Mark Montague, Alexandra McKenna-Mantica, Katherine Oswald, Tyler Milliron, Diana Rose Becker and Chelsie Nectow in a scene from The Gershwins’ “Pardon My English” (Photo credit: Michael Portantiere)

Victor Gluck, Editor-in-Chief

Victor Gluck, Editor-in-Chief

No wonder The Gershwins’ Pardon My English is not better known! When it turned out that the dual role of British spy and German bootlegger written for English musical revue star Jack Buchanan was not right for him, he bought out his contract, but not before much of the material had been rearranged and reassigned. However, by then one writer and director had left and several cast members changed. At each of the stops on the pre-Broadway tour (Philadelphia, Brooklyn, Newark, Boston) more heads rolled as the focus had been lost.
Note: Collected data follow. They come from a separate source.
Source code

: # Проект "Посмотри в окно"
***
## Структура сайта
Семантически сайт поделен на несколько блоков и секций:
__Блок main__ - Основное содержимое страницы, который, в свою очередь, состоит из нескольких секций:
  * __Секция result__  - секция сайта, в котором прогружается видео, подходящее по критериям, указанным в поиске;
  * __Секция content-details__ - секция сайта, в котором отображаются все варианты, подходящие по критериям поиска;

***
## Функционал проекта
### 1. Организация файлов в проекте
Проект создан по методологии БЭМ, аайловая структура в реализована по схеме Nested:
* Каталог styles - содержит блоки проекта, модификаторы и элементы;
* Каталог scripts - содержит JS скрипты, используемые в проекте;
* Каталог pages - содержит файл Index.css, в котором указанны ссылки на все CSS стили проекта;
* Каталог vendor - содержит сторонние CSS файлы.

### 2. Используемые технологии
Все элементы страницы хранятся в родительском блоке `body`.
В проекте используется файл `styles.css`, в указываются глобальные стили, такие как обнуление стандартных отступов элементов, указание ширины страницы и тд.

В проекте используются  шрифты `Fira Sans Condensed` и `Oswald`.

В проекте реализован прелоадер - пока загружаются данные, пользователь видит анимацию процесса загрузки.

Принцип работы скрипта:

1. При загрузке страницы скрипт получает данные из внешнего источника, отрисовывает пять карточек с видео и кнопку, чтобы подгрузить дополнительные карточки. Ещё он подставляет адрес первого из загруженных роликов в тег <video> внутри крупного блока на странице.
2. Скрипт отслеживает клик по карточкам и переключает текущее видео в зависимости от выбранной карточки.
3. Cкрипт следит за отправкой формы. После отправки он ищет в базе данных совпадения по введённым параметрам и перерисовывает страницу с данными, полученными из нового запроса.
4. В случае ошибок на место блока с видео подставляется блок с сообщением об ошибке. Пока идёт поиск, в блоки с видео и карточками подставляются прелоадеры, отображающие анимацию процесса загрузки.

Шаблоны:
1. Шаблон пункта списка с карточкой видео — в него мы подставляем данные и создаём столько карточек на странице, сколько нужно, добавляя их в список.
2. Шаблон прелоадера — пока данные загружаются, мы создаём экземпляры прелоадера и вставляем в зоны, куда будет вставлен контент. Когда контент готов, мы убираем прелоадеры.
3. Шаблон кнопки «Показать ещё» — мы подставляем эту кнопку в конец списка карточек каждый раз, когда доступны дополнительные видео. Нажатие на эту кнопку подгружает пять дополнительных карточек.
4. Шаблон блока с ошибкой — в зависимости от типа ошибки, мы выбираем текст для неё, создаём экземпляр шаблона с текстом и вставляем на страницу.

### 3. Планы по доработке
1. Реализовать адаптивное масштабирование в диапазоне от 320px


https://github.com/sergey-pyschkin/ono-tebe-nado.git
The show that finally came to New York had little resemblance to the one they had started with, and not surprisingly, failed.

Ironically, the only script that has survived is the original one by Herbert Fields (Annie Get Your Gun) and Morrie Ryskind (Pulitzer Prize for Of Thee I Sing). Musicals Tonight! is giving this pleasing confection its second outing (since New York City Center Encores! reclaimed it in 2004) with a delightful revival marked by a top-notch cast of comedians. This rarely heard Gershwin score (which premiered “The Lorelei,” “Isn’t It a Pity,” and “My Cousin in Milwaukee”) is filled with musical riches, both famous and forgotten including two witty songs cut out of town, “Freud and Jung and Adler” and “He’s Oversexed.”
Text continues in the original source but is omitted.